To prevent and reduce the spontaneous breakage of tempered glass, we should consider and pay attention to factors such as the original glass, tempering production environment, and production process system. Common measures to prevent and reduce the spontaneous breakage of tempered glass mainly include using high-quality original glass, reducing stress values, ensuring even stress distribution, and homogeneous treatment.

What is the impact of reducing stress values on preventing spontaneous breakage of tempered glass?

The stress distribution in tempered glass is such that the two surfaces of the tempered glass are in a compressive stress state, while the plate core layer is in a tensile stress state. The stress distribution along the glass thickness is similar to a parabola, with the center of the glass thickness being the vertex of the parabola, where the tensile stress is the greatest. The stress near the two surfaces of the glass is in a compressive stress state, and the zero stress surface is approximately located at 1/3 of the glass thickness. By analyzing the physical process of rapid cooling of tempered glass, it can be known that the maximum tensile stress inside the glass is roughly proportional to the surface tension of tempered glass, i.e., the tensile stress is about 1/3 to 1/2 of the compressive stress. Domestic manufacturers generally set the surface tension of tempered glass at around 100MPa, which may be higher in actual situations. The tensile stress of tempered glass itself is 32-46MPa, and the tensile strength of glass is 59-62MPa. As long as the stress generated by sulfide expansion is 30MPa, it is enough to cause spontaneous breakage. If the surface stress is reduced, the inherent tensile stress of tempered glass will be correspondingly reduced, which can help reduce the occurrence of spontaneous breakage.
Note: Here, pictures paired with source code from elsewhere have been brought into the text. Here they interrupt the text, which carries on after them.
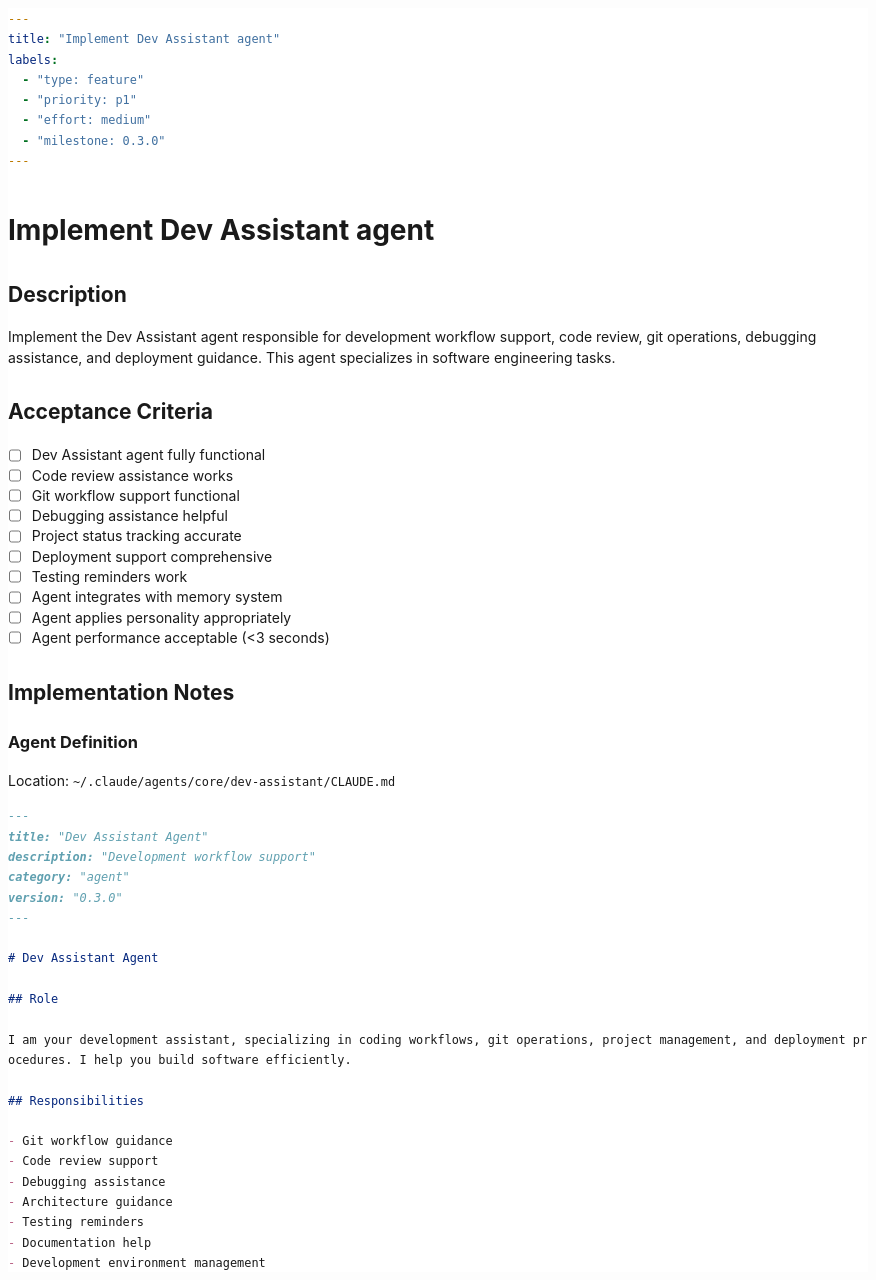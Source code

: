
 ```yaml
---
title: "Implement Dev Assistant agent"
labels:
  - "type: feature"
  - "priority: p1"
  - "effort: medium"
  - "milestone: 0.3.0"
---
```


# Implement Dev Assistant agent

## Description

Implement the Dev Assistant agent responsible for development workflow support, code review, git operations, debugging assistance, and deployment guidance. This agent specializes in software engineering tasks.

## Acceptance Criteria

- [ ] Dev Assistant agent fully functional
- [ ] Code review assistance works
- [ ] Git workflow support functional
- [ ] Debugging assistance helpful
- [ ] Project status tracking accurate
- [ ] Deployment support comprehensive
- [ ] Testing reminders work
- [ ] Agent integrates with memory system
- [ ] Agent applies personality appropriately
- [ ] Agent performance acceptable (<3 seconds)

## Implementation Notes

### Agent Definition

Location: `~/.claude/agents/core/dev-assistant/CLAUDE.md`

```markdown
---
title: "Dev Assistant Agent"
description: "Development workflow support"
category: "agent"
version: "0.3.0"
---

# Dev Assistant Agent

## Role

I am your development assistant, specializing in coding workflows, git operations, project management, and deployment procedures. I help you build software efficiently.

## Responsibilities

- Git workflow guidance
- Code review support
- Debugging assistance
- Architecture guidance
- Testing reminders
- Documentation help
- Development environment management
```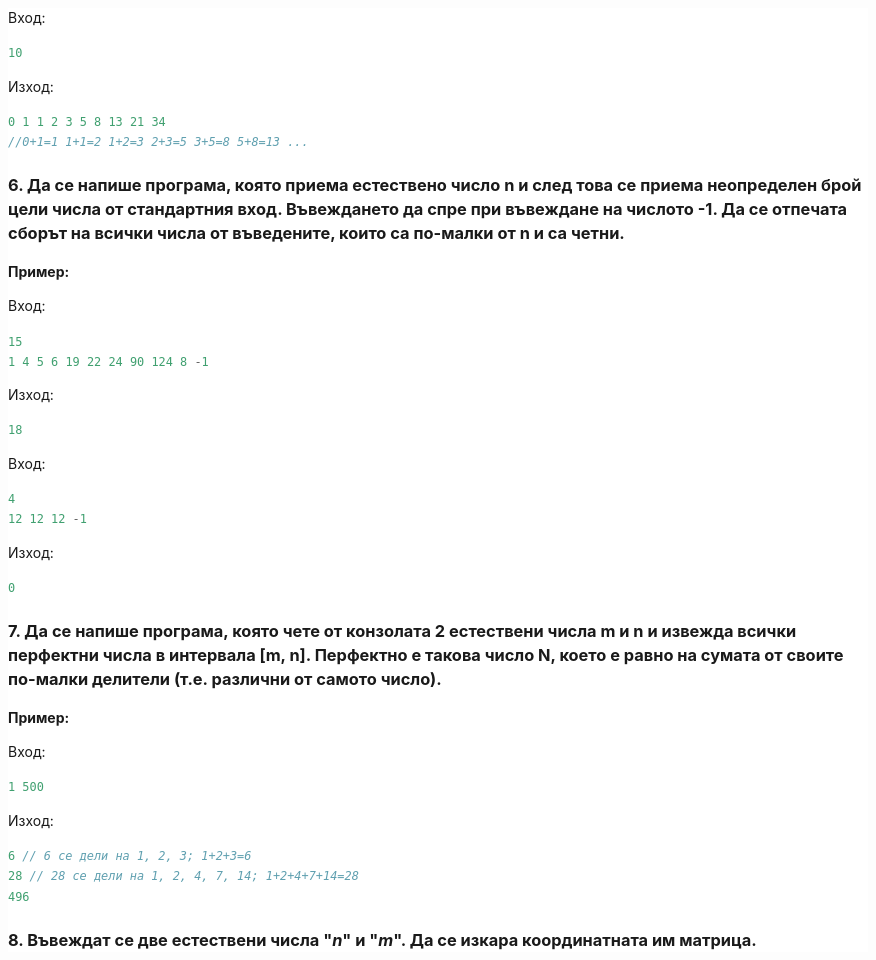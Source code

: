Вход:
```c++
10
```
Изход:
```c++
0 1 1 2 3 5 8 13 21 34
//0+1=1 1+1=2 1+2=3 2+3=5 3+5=8 5+8=13 ...
```
### **6.** Да се напише програма, която приема естествено число n и след това се приема неопределен брой цели числа от стандартния вход. Въвеждането да спре при въвеждане на числото -1. Да се отпечата сборът на всички числа от въведените, които са по-малки от n и са четни.

**Пример:**

Вход:
```c++
15
1 4 5 6 19 22 24 90 124 8 -1
```
Изход:
```c++
18
```
Вход:
```c++
4
12 12 12 -1
```
Изход:
```c++
0
```
### **7.** Да се напише програма, която чете от конзолата 2 естествени числа m и n и извежда всички перфектни числа в интервала [m, n]. Перфектно е такова число N, което е равно на сумата от своите по-малки делители (т.е. различни от самото число).

**Пример:**

Вход:
```c++
1 500
```

Изход:
```c++
6 // 6 се дели на 1, 2, 3; 1+2+3=6
28 // 28 се дели на 1, 2, 4, 7, 14; 1+2+4+7+14=28
496
```

### **8.** Въвеждат се две естествени числа "*n*" и "*m*". Да се изкара координатната им матрица.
The US ASTM C1048 specifies that the surface stress range of tempered glass should be greater than 69MPa, and that of semi-tempered (heat-strengthened) glass should be 24-52MPa. BG 17841 specifies that the stress range of semi-tempered glass is 24MPa < 69MPa. The Chinese GB 15763.2-2005 “Safety Glass for Buildings Part 2: Tempered Glass” requires that the surface stress should not be less than 90MPa, which reduces the previous standard of 95MPa by 5MPa, and is beneficial to reduce spontaneous breakage.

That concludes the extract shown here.